Radiation can activate multiple signaling pathways in cells, such as EGFR and several downstream proteins, i.e., PI3K/Akt, MAPK JNK, p38, NFκB, etc., stimulating DNA repair and thus causing radioresistance and survival of tumor cells. Loss of PTEN, as well as KRAS mutations[155,156] and NF-κB activation[157,158] also are associated with radioresistance, making the DNA less susceptible to ionizing radiation. Additionally, the ability of radiation to activate signaling pathways may depend on the expression of growth factor receptors, RAS mutation, and autocrine or paracrine ligands such as TGF-α, TGF-β, HB-EGF, neuregulins, and interleukin 6.

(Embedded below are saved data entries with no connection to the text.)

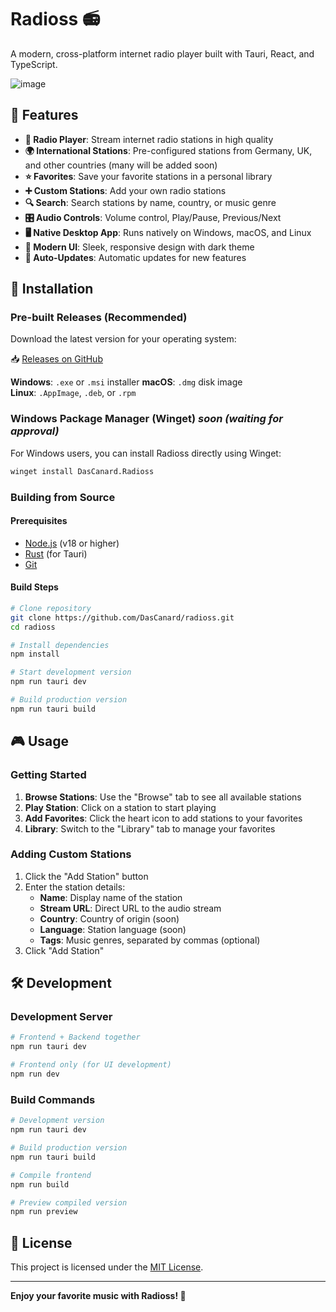 # Radioss 📻

A modern, cross-platform internet radio player built with Tauri, React, and TypeScript.

![image](https://github.com/user-attachments/assets/54912054-d580-4907-8c6b-b64ae9141e7e)

## 🌟 Features

- **🎵 Radio Player**: Stream internet radio stations in high quality
- **🌍 International Stations**: Pre-configured stations from Germany, UK, and other countries (many will be added soon)
- **⭐ Favorites**: Save your favorite stations in a personal library
- **➕ Custom Stations**: Add your own radio stations
- **🔍 Search**: Search stations by name, country, or music genre
- **🎛️ Audio Controls**: Volume control, Play/Pause, Previous/Next
- **🖥️ Native Desktop App**: Runs natively on Windows, macOS, and Linux
- **📱 Modern UI**: Sleek, responsive design with dark theme
- **🔄 Auto-Updates**: Automatic updates for new features


## 🚀 Installation

### Pre-built Releases (Recommended)

Download the latest version for your operating system:

📥 [Releases on GitHub](https://github.com/DasCanard/radioss/releases)

**Windows**: `.exe` or `.msi` installer
**macOS**: `.dmg` disk image  
**Linux**: `.AppImage`, `.deb`, or `.rpm`

### Windows Package Manager (Winget) *soon (waiting for approval)*


For Windows users, you can install Radioss directly using Winget:

```bash
winget install DasCanard.Radioss
```

### Building from Source

#### Prerequisites

- [Node.js](https://nodejs.org/) (v18 or higher)
- [Rust](https://rustup.rs/) (for Tauri)
- [Git](https://git-scm.com/)

#### Build Steps

```bash
# Clone repository
git clone https://github.com/DasCanard/radioss.git
cd radioss

# Install dependencies
npm install

# Start development version
npm run tauri dev

# Build production version
npm run tauri build
```

## 🎮 Usage

### Getting Started

1. **Browse Stations**: Use the "Browse" tab to see all available stations
2. **Play Station**: Click on a station to start playing
3. **Add Favorites**: Click the heart icon to add stations to your favorites
4. **Library**: Switch to the "Library" tab to manage your favorites

### Adding Custom Stations

1. Click the "Add Station" button
2. Enter the station details:
   - **Name**: Display name of the station
   - **Stream URL**: Direct URL to the audio stream
   - **Country**: Country of origin (soon)
   - **Language**: Station language (soon)
   - **Tags**: Music genres, separated by commas (optional)
3. Click "Add Station"

## 🛠️ Development

### Development Server

```bash
# Frontend + Backend together
npm run tauri dev

# Frontend only (for UI development)
npm run dev
```

### Build Commands

```bash
# Development version
npm run tauri dev

# Build production version
npm run tauri build

# Compile frontend
npm run build

# Preview compiled version
npm run preview
```

## 📝 License

This project is licensed under the [MIT License](LICENSE).

---

**Enjoy your favorite music with Radioss! 🎵**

Effect of Akt-inhibition on radiation sensitivity: Alkylphosphocholines may potentiate the effect of radiation if given before or together with radiotherapy. Targeting the PI3K pathway by LY294002 led to radiosensitization in glioblastoma and human bladder cancer cell xenografts in vivo. BEZ235 has also shown a modest antitumor response in vivo, while the combination of BEZ235 and ionizing radiation provided a longer survival and led to a smaller tumor volume when compared to radiation alone. Likewise, the PI3K inhibitor BKM120 inhibited the radiation-induced activation of Akt. This induced suppression of DNA-double-strand breaks repair and increased apoptosis, which resulted in increased sensitivity of liver cancer cells to irradiation. Perifosine showed some radiosensitization in squamous cell carcinoma[163-165], malignant glioma, lymphoma, and prostate cancer. In contrast, one study failed to show any favorable results with perifosine in terms of increasing its anticancer potency, despite a significant reduction in the level of phosphorylated Akt as well as Akt activity in vitro and in vivo. Overall, given the activation of PI3K/Akt pathway by radiation, addition of a PI3K/Akt inhibitor may potentiate the therapeutic index of the conventional chemoradiation therapy.